FK: It sounds like you were moving around quite a bit. Tell me about being drafted into the army.

TM: Oh, well, I got, they told me to report to Fort Douglas, I guess, Utah. That's... Fort Douglas, Utah? That's where I got inducted into active service. I was in the reserves, and already several other exams... so they sent me to Camp Fannin, Texas, for basic training and stayed there for about seventeen weeks, I think, or whatever it was there.

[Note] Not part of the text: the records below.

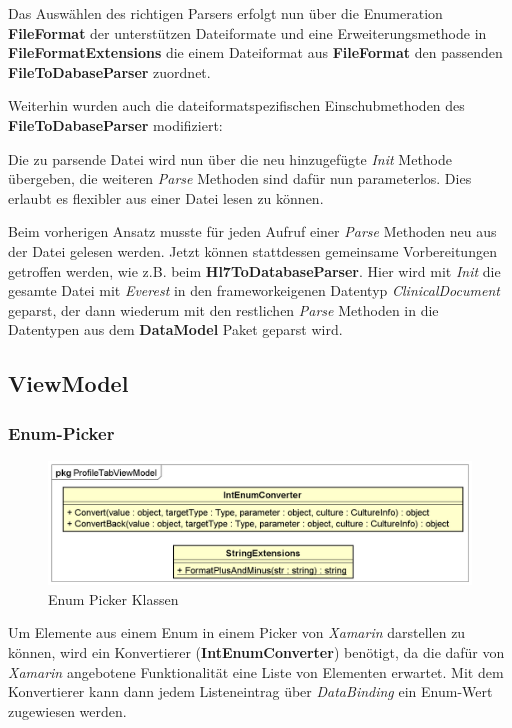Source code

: \documentclass[a4paper]{scrreprt}
\begin{document}
Das Auswählen des richtigen Parsers erfolgt nun über die Enumeration \textbf{FileFormat} der unterstützen Dateiformate und eine Erweiterungsmethode in \textbf{FileFormatExtensions} die einem Dateiformat aus \textbf{FileFormat} den passenden \textbf{FileToDabaseParser} zuordnet.

Weiterhin wurden auch die dateiformatspezifischen Einschubmethoden des \textbf{FileToDabaseParser} modifiziert: 

Die zu parsende Datei wird nun über die neu hinzugefügte \textit{Init} Methode übergeben, die weiteren \textit{Parse} Methoden sind dafür nun parameterlos. Dies erlaubt es flexibler aus einer Datei lesen zu können. 

Beim vorherigen Ansatz musste für jeden Aufruf einer \textit{Parse} Methoden neu aus der Datei gelesen werden. Jetzt können stattdessen gemeinsame Vorbereitungen getroffen werden, wie z.B. beim \textbf{Hl7ToDatabaseParser}. Hier wird mit \textit{Init} die gesamte Datei mit \textit{Everest} in den frameworkeigenen Datentyp \textit{ClinicalDocument} geparst, der dann wiederum mit den restlichen \textit{Parse} Methoden in die Datentypen aus dem \textbf{DataModel} Paket geparst wird.

\subsection{ViewModel}
\subsubsection{Enum-Picker}
\begin{figure}[H]
\centering
\includegraphics[width=0.75\textheight]{graphics/Klassendiagramme/ViewModel/Enum-Picker.png}
\caption{Enum Picker Klassen}
\end{figure}
Um Elemente aus einem Enum in einem Picker von \textit{Xamarin} darstellen zu können, wird ein Konvertierer (\textbf{IntEnumConverter}) benötigt, da die dafür von \textit{Xamarin} angebotene Funktionalität eine Liste von Elementen erwartet. Mit dem Konvertierer kann dann jedem Listeneintrag über \textit{DataBinding} ein Enum-Wert zugewiesen werden.
\end{document}
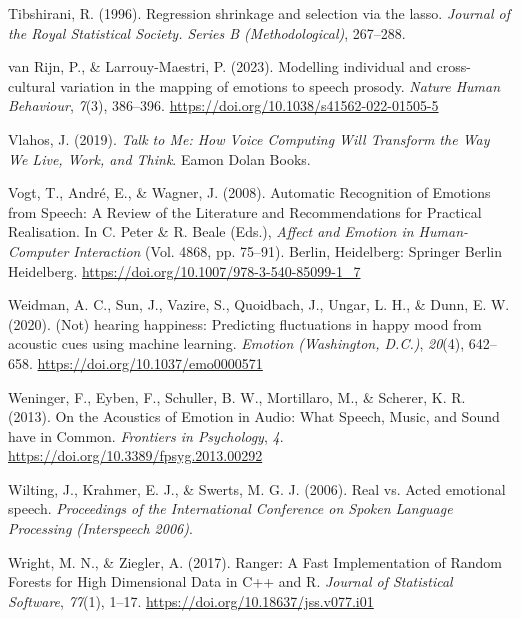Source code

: \documentclass[
  english,
  man,floatsintext]{apa6}
\newlength{\cslhangindent}
\newenvironment{CSLReferences}[2] %
 {%
  \setlength{\parindent}{0pt}
  \ifodd #1 \everypar{\setlength{\hangindent}{\cslhangindent}}\ignorespaces\fi
  \ifnum #2 > 0
  \setlength{\parskip}{#2\baselineskip}
  \fi
 }%
 {}
\begin{document}
\begin{CSLReferences}{1}{0}
\leavevmode{}%
Tibshirani, R. (1996). Regression shrinkage and selection via the lasso. \emph{Journal of the Royal Statistical Society. Series B (Methodological)}, 267--288.

\leavevmode{}%
van Rijn, P., \& Larrouy-Maestri, P. (2023). Modelling individual and cross-cultural variation in the mapping of emotions to speech prosody. \emph{Nature Human Behaviour}, \emph{7}(3), 386--396. \url{https://doi.org/10.1038/s41562-022-01505-5}

\leavevmode{}%
Vlahos, J. (2019). \emph{Talk to {Me}: {How Voice Computing Will Transform} the {Way We Live}, {Work}, and {Think}}. Eamon Dolan Books.

\leavevmode{}%
Vogt, T., André, E., \& Wagner, J. (2008). Automatic {Recognition} of {Emotions} from {Speech}: {A Review} of the {Literature} and {Recommendations} for {Practical Realisation}. In C. Peter \& R. Beale (Eds.), \emph{Affect and {Emotion} in {Human-Computer Interaction}} (Vol. 4868, pp. 75--91). Berlin, Heidelberg: Springer Berlin Heidelberg. \url{https://doi.org/10.1007/978-3-540-85099-1_7}

\leavevmode{}%
Weidman, A. C., Sun, J., Vazire, S., Quoidbach, J., Ungar, L. H., \& Dunn, E. W. (2020). ({Not}) hearing happiness: {Predicting} fluctuations in happy mood from acoustic cues using machine learning. \emph{Emotion (Washington, D.C.)}, \emph{20}(4), 642--658. \url{https://doi.org/10.1037/emo0000571}

\leavevmode{}%
Weninger, F., Eyben, F., Schuller, B. W., Mortillaro, M., \& Scherer, K. R. (2013). On the {Acoustics} of {Emotion} in {Audio}: {What Speech}, {Music}, and {Sound} have in {Common}. \emph{Frontiers in Psychology}, \emph{4}. \url{https://doi.org/10.3389/fpsyg.2013.00292}

\leavevmode{}%
Wilting, J., Krahmer, E. J., \& Swerts, M. G. J. (2006). Real vs. Acted emotional speech. \emph{Proceedings of the International Conference on Spoken Language Processing (Interspeech 2006)}.

\leavevmode{}%
Wright, M. N., \& Ziegler, A. (2017). Ranger: {A Fast Implementation} of {Random Forests} for {High Dimensional Data} in {C}++ and {R}. \emph{Journal of Statistical Software}, \emph{77}(1), 1--17. \url{https://doi.org/10.18637/jss.v077.i01}


\end{CSLReferences}
\end{document}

Meanwhile, they'd been trying to get me to go to Fort Snelling, language school, and I didn't wanna go there. So they said, "Okay, we'll send you to Europe then." But they give, give you a furlough first -- that's a leave, you know -- to go back, go back to camp for a while. That's what I was gonna do, and then they said, "All you Japanese guys, fall out here." Said, "You're on the way to Fort Snelling now." That was about wintertime, and they sent you to Fort Snelling there. Fort Snelling, there's real nice buildings there, all brick and all the classes were conducted there. But for the new recruits, well, they had tarpaper shacks back there, just like camp, only smaller, and about eight, eight person, people per cabin, I guess. The wintered us there for a while, during all that zero weather they have back there. They said, "Okay, the class starts soon," so they would move you back to these brick buildings here and go to school there. So that's what they did. I stayed nine months in the Japanese class there.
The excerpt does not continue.